Stored data:
= Beginning of Section =

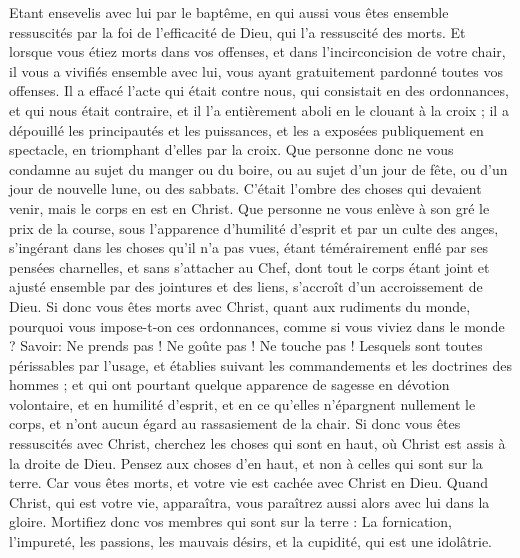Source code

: \begin{multicols}{2}
Etant ensevelis avec lui par le baptême, en qui aussi vous êtes ensemble ressuscités par la foi de l'efficacité de Dieu, qui l'a ressuscité des morts.
Et lorsque vous étiez morts dans vos offenses, et dans l'incirconcision de votre chair, il vous a vivifiés ensemble avec lui, vous ayant gratuitement pardonné toutes vos offenses.
Il a effacé l'acte qui était contre nous, qui consistait en des ordonnances, et qui nous était contraire, et il l'a entièrement aboli en le clouant à la croix ;
il a dépouillé les principautés et les puissances, et les a exposées publiquement en spectacle, en triomphant d'elles par la croix.
Que personne donc ne vous condamne au sujet du manger ou du boire, ou au sujet d'un jour de fête, ou d'un jour de nouvelle lune, ou des sabbats.
C'était l'ombre des choses qui devaient venir, mais le corps en est en Christ.
Que personne ne vous enlève à son gré le prix de la course, sous l'apparence d'humilité d'esprit et par un culte des anges, s'ingérant dans les choses qu'il n'a pas vues, étant témérairement enflé par ses pensées charnelles,
et sans s'attacher au Chef, dont tout le corps étant joint et ajusté ensemble par des jointures et des liens, s'accroît d'un accroissement de Dieu.
Si donc vous êtes morts avec Christ, quant aux rudiments du monde, pourquoi vous impose-t-on ces ordonnances, comme si vous viviez dans le monde ?
Savoir: Ne prends pas ! Ne goûte pas ! Ne touche pas !
Lesquels sont toutes périssables par l'usage, et établies suivant les commandements et les doctrines des hommes ; 
et qui ont pourtant quelque apparence de sagesse en dévotion volontaire, et en humilité d'esprit, et en ce qu'elles n'épargnent nullement le corps, et n'ont aucun égard au rassasiement de la chair.
\VerseOne{}Si donc vous êtes ressuscités avec Christ, cherchez les choses qui sont en haut, où Christ est assis à la droite de Dieu.
Pensez aux choses d'en haut, et non à celles qui sont sur la terre.
Car vous êtes morts, et votre vie est cachée avec Christ en Dieu.
Quand Christ, qui est votre vie, apparaîtra, vous paraîtrez aussi alors avec lui dans la gloire.
Mortifiez donc vos membres qui sont sur la terre : La fornication, l'impureté, les passions, les mauvais désirs, et la cupidité, qui est une idolâtrie.

\end{multicols}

= End of Section =

Exercise
All lines above in which the word "Dieu" occurs should be identified and copied.

Response below
Etant ensevelis avec lui par le baptême, en qui aussi vous êtes ensemble ressuscités par la foi de l'efficacité de Dieu, qui l'a ressuscité des morts.
et sans s'attacher au Chef, dont tout le corps étant joint et ajusté ensemble par des jointures et des liens, s'accroît d'un accroissement de Dieu.
\VerseOne{}Si donc vous êtes ressuscités avec Christ, cherchez les choses qui sont en haut, où Christ est assis à la droite de Dieu.
Car vous êtes morts, et votre vie est cachée avec Christ en Dieu.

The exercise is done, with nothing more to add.